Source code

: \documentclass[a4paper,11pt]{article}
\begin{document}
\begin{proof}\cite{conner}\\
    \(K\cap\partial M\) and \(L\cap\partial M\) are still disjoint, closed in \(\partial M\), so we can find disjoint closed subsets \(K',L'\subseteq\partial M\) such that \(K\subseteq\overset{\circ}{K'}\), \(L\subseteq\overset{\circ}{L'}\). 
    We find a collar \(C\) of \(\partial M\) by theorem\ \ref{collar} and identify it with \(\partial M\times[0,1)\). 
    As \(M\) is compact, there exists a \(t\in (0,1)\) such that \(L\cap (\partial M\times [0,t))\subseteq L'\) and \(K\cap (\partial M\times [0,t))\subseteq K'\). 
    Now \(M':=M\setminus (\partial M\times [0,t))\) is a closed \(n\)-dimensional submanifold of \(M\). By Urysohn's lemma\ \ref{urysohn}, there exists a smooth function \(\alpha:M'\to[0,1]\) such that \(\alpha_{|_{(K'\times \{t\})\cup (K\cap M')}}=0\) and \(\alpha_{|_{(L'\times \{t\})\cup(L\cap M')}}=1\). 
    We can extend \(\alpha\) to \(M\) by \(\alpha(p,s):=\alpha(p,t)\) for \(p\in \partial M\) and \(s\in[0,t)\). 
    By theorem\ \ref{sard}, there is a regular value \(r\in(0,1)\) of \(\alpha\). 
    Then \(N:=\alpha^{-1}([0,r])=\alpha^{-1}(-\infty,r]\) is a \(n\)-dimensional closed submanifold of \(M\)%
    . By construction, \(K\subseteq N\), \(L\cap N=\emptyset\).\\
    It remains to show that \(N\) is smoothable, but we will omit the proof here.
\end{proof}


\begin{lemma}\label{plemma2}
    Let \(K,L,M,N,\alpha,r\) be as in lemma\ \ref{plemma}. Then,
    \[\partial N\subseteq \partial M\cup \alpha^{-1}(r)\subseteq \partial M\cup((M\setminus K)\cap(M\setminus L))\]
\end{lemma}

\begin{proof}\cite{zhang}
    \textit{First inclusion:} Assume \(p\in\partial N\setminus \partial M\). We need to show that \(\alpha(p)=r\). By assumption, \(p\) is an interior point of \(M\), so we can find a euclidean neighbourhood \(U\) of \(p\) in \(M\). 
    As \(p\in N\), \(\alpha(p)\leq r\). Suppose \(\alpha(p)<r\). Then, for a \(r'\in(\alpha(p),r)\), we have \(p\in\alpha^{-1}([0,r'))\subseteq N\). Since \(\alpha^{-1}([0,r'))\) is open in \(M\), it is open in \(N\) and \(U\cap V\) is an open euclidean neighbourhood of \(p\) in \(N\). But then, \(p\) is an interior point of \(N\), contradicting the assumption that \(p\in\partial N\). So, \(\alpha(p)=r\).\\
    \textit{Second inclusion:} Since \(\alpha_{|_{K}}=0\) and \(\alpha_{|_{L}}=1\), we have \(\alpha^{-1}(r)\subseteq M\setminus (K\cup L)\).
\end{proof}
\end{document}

▶ [Description of the task]: From the records, work out how many lines include "cite" and respond with the number only.

▶ [Output of the exercise]: 2